Offbeat Museums in Paris, Family Fun

Beyond the Louvre, Museums About Dolls, Butterflies, and … Sewers? Oct 23, 2009

written by Ellen Freudenheim, MPH

In addition to the Louvre and Paris’ famous modern art museums, the City of Light has a dozen quirky, off-beat museums that will make a family vacation memorable fun.

Paris is called the City of Lights, but it might as well be called a Metropolis of Museums. What most tourists don’t know is that in addition to its world-famous art and history museums, Paris has a spectacular science and technology center and over a dozen quirky, off-beat museums that specialize in hobby interests, such as dolls, stamps and military history. There are plenty of alternatives to the high-brow art museums; some might be of particular interest to easily-bored children and teenagers. In fact, one tip for how to have successful family trips to museums abroad is to spice up the list of must-see’s with some oddball alternative sites. Parents or grandparents taking a family vacation to Paris might consider the following.

Museum of Counterfeits (Musée de la Contrefaçon, located at 16 rue de la Faisanderi)

The digital era has introduced ever-more-sophisticated ways of making fakes, from ripping off CDs to ripping off people’s identities. But the art of forgery is an ancient crime. This unusual museum, founded in 1951 by the French Union of Manufacturers, is dedicated to the knockoff. On display are ancient Greek amphora, Barbie dolls, software, car parts, Swiss Army knives, luxury brands of champagne, tools, silverware and art. A total of 350 pairs of items, one real and the other fake, fill the displays. Parents, grandparents, and children of all ages will have a grand time trying to figure out what’s real and what’s not. It’s fun, in a sobering sort of way.

Sewer Museum (Les Egouts, located across from 93 quai d’Orsay)

Mon dieu, bathroom humor is something that the unprudish French don’t sniff at. Get to know Paris inside out, by visiting the Sewer Museum. Visitors can learn about how the city’s sewers were made, and why. (A useless factoid to impress the folks back home: there are 2,100 kilometers, or 1,300 miles, of sewer in underground Paris — enough, apparently, to stretch from New York City to Chicago, or from Paris to Istanbul.)

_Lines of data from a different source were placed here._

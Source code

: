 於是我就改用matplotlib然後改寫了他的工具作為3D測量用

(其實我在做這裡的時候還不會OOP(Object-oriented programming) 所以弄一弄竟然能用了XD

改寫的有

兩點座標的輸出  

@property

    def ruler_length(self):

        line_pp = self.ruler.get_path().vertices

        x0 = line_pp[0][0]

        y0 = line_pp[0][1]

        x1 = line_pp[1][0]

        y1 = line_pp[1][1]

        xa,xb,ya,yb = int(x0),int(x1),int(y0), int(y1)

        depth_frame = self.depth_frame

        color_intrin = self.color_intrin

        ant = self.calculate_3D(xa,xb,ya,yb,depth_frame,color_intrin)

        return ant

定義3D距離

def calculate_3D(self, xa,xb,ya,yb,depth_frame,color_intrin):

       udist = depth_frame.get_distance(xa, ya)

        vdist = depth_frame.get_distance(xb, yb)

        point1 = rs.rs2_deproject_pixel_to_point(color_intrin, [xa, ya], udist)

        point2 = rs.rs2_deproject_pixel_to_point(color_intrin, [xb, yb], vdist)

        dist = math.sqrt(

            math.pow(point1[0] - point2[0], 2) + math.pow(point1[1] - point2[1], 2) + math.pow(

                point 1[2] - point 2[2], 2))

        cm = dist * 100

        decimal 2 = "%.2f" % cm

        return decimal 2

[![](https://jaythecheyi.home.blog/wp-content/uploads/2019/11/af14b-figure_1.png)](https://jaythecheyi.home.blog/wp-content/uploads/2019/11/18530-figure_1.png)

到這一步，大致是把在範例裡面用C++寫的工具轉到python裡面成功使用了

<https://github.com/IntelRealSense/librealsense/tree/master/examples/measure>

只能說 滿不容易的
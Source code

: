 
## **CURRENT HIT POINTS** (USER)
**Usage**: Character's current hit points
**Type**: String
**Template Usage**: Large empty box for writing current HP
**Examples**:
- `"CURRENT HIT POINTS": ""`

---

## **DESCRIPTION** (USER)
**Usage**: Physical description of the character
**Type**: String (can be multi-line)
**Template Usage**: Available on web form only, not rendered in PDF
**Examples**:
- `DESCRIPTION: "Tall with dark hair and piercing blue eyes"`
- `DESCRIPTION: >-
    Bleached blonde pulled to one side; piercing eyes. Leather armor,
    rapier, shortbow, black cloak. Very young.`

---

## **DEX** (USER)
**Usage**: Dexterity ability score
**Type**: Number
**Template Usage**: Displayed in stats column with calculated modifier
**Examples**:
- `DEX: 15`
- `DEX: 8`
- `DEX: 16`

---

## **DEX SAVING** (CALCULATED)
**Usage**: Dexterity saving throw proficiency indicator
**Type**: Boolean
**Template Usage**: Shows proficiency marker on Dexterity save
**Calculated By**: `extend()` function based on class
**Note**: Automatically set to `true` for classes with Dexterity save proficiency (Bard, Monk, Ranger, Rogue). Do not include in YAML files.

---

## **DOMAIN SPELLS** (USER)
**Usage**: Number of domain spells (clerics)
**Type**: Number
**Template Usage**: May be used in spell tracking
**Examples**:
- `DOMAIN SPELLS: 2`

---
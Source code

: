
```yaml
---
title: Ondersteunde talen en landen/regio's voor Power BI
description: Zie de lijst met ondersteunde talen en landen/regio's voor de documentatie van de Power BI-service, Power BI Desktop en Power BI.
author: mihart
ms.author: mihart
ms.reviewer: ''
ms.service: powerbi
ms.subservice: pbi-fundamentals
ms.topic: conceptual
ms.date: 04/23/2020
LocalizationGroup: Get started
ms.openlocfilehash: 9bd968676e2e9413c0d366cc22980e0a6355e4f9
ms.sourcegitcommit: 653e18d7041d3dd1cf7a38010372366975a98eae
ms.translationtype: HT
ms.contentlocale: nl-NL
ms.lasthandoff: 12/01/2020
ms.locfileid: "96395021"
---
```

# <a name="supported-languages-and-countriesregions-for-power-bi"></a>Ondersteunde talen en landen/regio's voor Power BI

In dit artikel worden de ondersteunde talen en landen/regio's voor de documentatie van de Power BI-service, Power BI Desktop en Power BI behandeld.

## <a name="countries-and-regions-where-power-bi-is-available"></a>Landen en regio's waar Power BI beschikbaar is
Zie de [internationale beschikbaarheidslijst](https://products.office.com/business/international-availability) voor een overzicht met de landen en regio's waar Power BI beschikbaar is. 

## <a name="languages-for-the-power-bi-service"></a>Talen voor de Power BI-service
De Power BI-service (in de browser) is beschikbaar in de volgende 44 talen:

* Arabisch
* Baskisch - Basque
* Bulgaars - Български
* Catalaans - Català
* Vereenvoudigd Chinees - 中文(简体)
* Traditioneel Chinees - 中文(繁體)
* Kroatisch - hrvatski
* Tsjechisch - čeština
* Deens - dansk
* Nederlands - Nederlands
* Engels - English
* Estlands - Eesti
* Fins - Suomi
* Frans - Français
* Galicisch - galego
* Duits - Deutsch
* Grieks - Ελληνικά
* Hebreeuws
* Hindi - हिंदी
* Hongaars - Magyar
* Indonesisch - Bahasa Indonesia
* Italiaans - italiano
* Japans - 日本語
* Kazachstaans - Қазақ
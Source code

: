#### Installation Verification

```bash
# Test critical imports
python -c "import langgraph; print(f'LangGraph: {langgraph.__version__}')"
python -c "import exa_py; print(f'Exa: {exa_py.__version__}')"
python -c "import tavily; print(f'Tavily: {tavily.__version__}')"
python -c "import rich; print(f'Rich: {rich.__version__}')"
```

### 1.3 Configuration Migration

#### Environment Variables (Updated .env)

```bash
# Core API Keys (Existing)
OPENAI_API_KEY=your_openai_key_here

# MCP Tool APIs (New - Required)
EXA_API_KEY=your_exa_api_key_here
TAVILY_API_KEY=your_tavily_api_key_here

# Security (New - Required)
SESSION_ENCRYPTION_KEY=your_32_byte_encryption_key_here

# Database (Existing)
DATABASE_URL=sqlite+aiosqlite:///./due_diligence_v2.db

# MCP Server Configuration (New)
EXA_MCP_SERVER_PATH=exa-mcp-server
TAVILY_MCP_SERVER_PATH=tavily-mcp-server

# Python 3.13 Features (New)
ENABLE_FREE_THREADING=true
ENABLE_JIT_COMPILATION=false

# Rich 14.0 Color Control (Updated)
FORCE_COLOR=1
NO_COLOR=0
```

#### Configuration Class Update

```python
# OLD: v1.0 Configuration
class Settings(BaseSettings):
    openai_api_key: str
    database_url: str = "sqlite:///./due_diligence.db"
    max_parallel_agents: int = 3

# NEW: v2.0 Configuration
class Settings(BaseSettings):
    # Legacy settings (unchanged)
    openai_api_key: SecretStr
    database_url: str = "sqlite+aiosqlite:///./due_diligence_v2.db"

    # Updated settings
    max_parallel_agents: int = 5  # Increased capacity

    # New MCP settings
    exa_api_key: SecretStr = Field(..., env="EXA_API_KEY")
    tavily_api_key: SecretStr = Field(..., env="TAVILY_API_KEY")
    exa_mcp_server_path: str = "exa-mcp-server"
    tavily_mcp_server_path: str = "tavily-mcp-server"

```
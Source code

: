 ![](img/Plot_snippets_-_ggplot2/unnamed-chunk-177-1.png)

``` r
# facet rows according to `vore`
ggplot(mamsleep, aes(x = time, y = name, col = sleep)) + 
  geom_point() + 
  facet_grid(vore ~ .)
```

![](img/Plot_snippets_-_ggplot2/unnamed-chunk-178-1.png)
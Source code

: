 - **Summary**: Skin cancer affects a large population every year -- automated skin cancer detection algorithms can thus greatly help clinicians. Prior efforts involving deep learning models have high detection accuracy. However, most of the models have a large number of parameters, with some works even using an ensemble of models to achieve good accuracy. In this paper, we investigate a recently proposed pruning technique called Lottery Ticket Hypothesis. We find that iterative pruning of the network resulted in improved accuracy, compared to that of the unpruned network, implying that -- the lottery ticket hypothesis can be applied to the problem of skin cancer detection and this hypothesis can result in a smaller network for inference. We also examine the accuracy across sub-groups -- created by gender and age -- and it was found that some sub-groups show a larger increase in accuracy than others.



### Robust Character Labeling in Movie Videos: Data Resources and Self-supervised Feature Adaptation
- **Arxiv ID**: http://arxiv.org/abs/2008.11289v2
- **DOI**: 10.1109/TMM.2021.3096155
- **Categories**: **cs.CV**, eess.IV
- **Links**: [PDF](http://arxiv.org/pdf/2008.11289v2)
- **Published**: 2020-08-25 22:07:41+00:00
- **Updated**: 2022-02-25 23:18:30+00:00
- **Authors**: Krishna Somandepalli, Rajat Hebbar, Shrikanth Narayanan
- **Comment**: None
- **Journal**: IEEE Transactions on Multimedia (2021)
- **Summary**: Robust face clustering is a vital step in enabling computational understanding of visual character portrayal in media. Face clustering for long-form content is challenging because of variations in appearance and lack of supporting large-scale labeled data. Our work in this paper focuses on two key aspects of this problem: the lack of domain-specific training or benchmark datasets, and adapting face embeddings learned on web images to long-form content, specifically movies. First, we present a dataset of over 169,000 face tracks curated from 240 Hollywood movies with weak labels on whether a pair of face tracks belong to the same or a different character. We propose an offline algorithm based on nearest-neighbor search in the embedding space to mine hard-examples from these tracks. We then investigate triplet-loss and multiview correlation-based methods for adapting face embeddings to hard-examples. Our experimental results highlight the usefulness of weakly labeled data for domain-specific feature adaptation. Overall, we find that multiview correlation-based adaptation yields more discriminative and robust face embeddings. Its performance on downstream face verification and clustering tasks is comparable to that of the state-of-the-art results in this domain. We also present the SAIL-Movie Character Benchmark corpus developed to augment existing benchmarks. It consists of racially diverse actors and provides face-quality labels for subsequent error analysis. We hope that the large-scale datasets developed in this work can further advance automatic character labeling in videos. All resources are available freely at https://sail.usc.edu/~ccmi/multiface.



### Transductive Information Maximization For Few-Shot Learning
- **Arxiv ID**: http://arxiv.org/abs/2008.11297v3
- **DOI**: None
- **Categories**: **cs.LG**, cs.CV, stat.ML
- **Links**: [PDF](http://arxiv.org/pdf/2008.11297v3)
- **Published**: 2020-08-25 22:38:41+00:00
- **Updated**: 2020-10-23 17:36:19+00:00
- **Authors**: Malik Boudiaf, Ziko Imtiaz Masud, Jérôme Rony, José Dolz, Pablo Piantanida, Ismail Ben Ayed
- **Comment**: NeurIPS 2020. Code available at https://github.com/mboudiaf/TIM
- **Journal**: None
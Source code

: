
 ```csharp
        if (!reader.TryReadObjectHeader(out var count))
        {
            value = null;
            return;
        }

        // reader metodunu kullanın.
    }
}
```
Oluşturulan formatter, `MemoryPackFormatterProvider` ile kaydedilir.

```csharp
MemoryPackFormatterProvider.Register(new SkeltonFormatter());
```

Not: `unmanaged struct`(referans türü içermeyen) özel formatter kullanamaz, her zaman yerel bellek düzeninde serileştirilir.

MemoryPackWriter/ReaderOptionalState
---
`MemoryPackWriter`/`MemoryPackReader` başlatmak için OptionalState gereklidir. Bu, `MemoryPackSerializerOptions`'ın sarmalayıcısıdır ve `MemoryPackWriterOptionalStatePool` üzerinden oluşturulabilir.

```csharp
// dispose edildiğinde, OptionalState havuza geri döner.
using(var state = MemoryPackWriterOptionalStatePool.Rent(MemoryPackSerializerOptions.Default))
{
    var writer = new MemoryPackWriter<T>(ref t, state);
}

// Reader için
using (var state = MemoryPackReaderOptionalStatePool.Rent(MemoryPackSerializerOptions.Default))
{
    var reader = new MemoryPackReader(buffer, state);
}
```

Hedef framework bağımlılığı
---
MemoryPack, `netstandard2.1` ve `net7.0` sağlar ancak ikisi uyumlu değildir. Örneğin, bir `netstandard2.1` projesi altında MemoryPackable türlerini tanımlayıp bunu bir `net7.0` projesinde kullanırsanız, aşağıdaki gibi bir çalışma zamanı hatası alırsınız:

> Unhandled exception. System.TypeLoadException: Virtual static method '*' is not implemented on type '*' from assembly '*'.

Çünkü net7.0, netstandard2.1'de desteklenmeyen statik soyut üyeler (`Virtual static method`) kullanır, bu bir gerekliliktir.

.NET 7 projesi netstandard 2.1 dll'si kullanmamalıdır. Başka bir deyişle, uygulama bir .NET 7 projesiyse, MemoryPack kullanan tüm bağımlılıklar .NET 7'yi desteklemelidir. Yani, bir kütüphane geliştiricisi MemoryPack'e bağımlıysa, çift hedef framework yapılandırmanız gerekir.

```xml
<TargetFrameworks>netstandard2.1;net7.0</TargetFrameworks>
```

Seriously, though, why are sewers important enough to merit a museum? Beyond the stench of raw sewage, Paris suffered from epidemics of lethal disease than resulted from poor sanitary conditions. Alas, epidemics are not a thing of the past, as proven by current concern over a possible H1N1 pandemic. Credit for the implementing modern ideas of sewage disposal and public health hygiene in the Paris sewer system goes to Baron Haussmann. He also redesigned the entire city from a sprawl of medieval warrens into the grand, open urban plan that is modern Paris.

Museums of Dolls, Collections of Rare Butterflies

Little girls (and grandmas, too) will enjoy Paris’ little doll museum, called the Musée de la Poupée-Paris (located at 7, Impasse Berthaud). Enter through a bubblegum-pink entrance way and enjoy displays of exquisite doll houses and over 500 French dolls dating from 1800 to 1919. Some drop-in classes are held on Wednesdays.

Families with an appreciation of nature might want to visit the unusual butterfly museum, the “Garden of Butterflies,” or Jardin de Papillons. It is located in Floral Parc, an 80-plus acre park in the middle of Paris. Over three dozen species of butterflies are displayed here.

Ancient History Museums, Modern Technology Museums, and Cemeteries

Paris has a museum for just about every special interest. To recommend a few more:

  • Archaeology buffs should visit the Louvre’s incredible collection in the Crypte Archaeologique.
  • Tekkies should not miss the collection of inventions on display at the National Technical Museum, or the Musee National des Techniques (located at 60 rue Reaumur, closed Mondays).
  • Art lovers can visit numerous museums, of course, but also the Montmartre Cemetery, or Cimetiere de Montmartre (located in the 18th arrondissement at Ave. Rachel under Rue Caulaincourt). There one can count the heads — or at least the headstones — of dozens of artistic luminaries who lived, loved and died in Paris. They include famous artists and writers, novelists, sopranos, chanteuses, sculptors, actors and actresses, violinists and more creative souls.

For all of the sites above, tourists should check individual websites or call ahead. Many museums are open only several days a week.

The French, it seems, take their museums as seriously as they take good food and fine wine. There’s great variety, fabulous presentation and an air of knowing — that is, connoisseurship — whether the topic is great art, inventions, forgeries and fakes, or dolls.